C’est la symphonie N°49 en fa mineur « la passion » de Joseph Haydn (1732-1809) qui ouvre la soirée. Bien qu’elle soit en mode mineur, l’œuvre, en quatre mouvements n’en est pas moins pleine de vie. Si l’adagio est tout doux et interprété avec entrain, c’est le menuet qui retient l’attention, car au XVIIIe siècle il était d’usage qu’il soit « introduit » dans une œuvre « de type » symphonie (Mozart contemporain et grand admirateur de Haydn, suivit, lui aussi, la tradition de l’époque). Et ce menuet, charmant au demeurant est joué avec une rare vivacité par l’Orchestre des Champs Élysées très en forme, bien qu’en fin de tournée. La direction de Philippe Herreweghe est toujours aussi ferme et nerveuse quoi que le geste soit plus économe que d’habitude ce qui surprend ; mais ce dernier concert avec ce programme est peut être marqué du sceau de la fatigue. J’ai néanmoins apprécié la lecture très classe et quasi parfaite du chef belge qui maîtrise son Haydn sur le bout des doigts.


Avec
« Le Christ au Mont des Oliviers » de Ludwig Van Beethoven (1770-1827), la phalange, rejointe par le Collegium Vocale Gent et trois beaux solistes, nous entraîne dans un univers peu connu du compositeur bonnois. Car il nous faut bien reconnaître que l’oratorio est un genre assez rare chez Beethoven ; « Le Christ au mont des oliviers », composé et créé en 1803, a été composé après que Haydn ait montré la voie à son éminent confrère avec La création (1798) et Les saisons (1801). L’orchestre L interprète la partition instrumentale avec panache ; dès l’ouverture, Herreweghe donne le ton : la partition sera interprétée sans temps morts ; les tempos et les nuances adoptés sont quasi parfaits et le Collegium Vocale Gent, parfaitement préparé comme d’habitude, donne de très belles choses à entendre bien que le chœur d’hommes soit plus sollicité que le chœur féminin. La diction est excellente et l’ensemble suit son chef avec une précision millimétrée. Des trois solistes, le plus sollicité est le ténor Sebastian Kholhepp (Jésus). La voix, à l’ample tessiture, est parfaitement maîtrisée. Kholhepp, insolent de santé vocale est un Jésus quasi parfait et les nuances sont superbes et la voix passe la rampe terrible de l’auditorium sans efforts ; La soprano australienne Eleanor Lyons campe un Séraphin de toute beauté. La voix insolente de santé de la jeune femme couvre une tessiture large ; si le médium est bien assuré, les aigus sont éclatants et les arias sont chantés avec une rare maîtrise. Je regrette qu’un baryton comme Thomas Bauer, qui n’est pas un inconnu pour le public poitevin ait accepté de venir pour ne chanter que dans un trio ; ça aurait été l’occasion de permettre à un jeune artiste lyrique, de se mettre en avant malgré la trop brève intervention du baryton.
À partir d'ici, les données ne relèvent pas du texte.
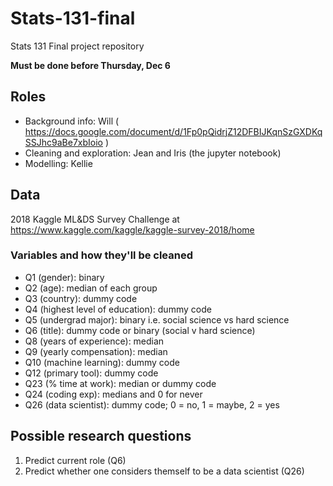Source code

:# Stats-131-final
Stats 131 Final project repository

**Must be done before Thursday, Dec 6**

## Roles
- Background info: Will ( https://docs.google.com/document/d/1Fp0pQidrjZ12DFBIJKqnSzGXDKqSSJhc9aBe7xbIoio )
- Cleaning and exploration: Jean and Iris (the jupyter notebook)
- Modelling: Kellie

## Data
2018 Kaggle ML&DS Survey Challenge at https://www.kaggle.com/kaggle/kaggle-survey-2018/home

### Variables and how they'll be cleaned
- Q1 (gender): binary
- Q2 (age): median of each group
- Q3 (country): dummy code
- Q4 (highest level of education): dummy code
- Q5 (undergrad major): binary i.e. social science vs hard science
- Q6 (title): dummy code or binary (social v hard science)
- Q8 (years of experience): median
- Q9 (yearly compensation): median
- Q10 (machine learning): dummy code
- Q12 (primary tool): dummy code
- Q23 (% time at work): median or dummy code
- Q24 (coding exp): medians and 0 for never
- Q26 (data scientist): dummy code; 0 = no, 1 = maybe, 2 = yes

## Possible research questions
1. Predict current role (Q6)
2. Predict whether one considers themself to be a data scientist (Q26)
C’est, une fois de plus, un concert de très belle tenue que l’Orchestre des Champs Élysées a proposé au public poitevin. Si je regrette de n’avoir vu aucun artiste lyrique français pour interpréter l’oratorio de Beethoven, j’admets volontiers que le ténor allemand Sebastian Kholhepp a campé un Jésus superbe sans aucune faiblesse. Quant à Haydn, il n’aurait , sans aucun doute, pas renié la très belle interprétation de l’Orchestre des Champs Élysées de son chef d’œuvre.


Compte rendu, concert. Poitiers. Auditorium, le 22 mars 2022. Joseph Haydn (1732-1809) : symphonie N°49 en fa mineur « la passion » ; Ludwig Van Beethoven (1770-1827) : Le Christ au mont des oliviers opus 85 oratorio composé sur un livret de Franz Xaver Huber (1755-1814). Eleanor Lyons, soprano (Séraphin) ; Sebastian Kholhepp, ténor (Jésus) ; Thomas Bauer, baryton (Pierre). Orchestre des Champs Élysées ; Collegium Vocale Gent ; Philippe Herreweghe, direction.


* Nous sommes heureux de vous annoncer que le violon volé, les archets et la boîte qui les contenait ont été retrouvés et rendus à la phalange.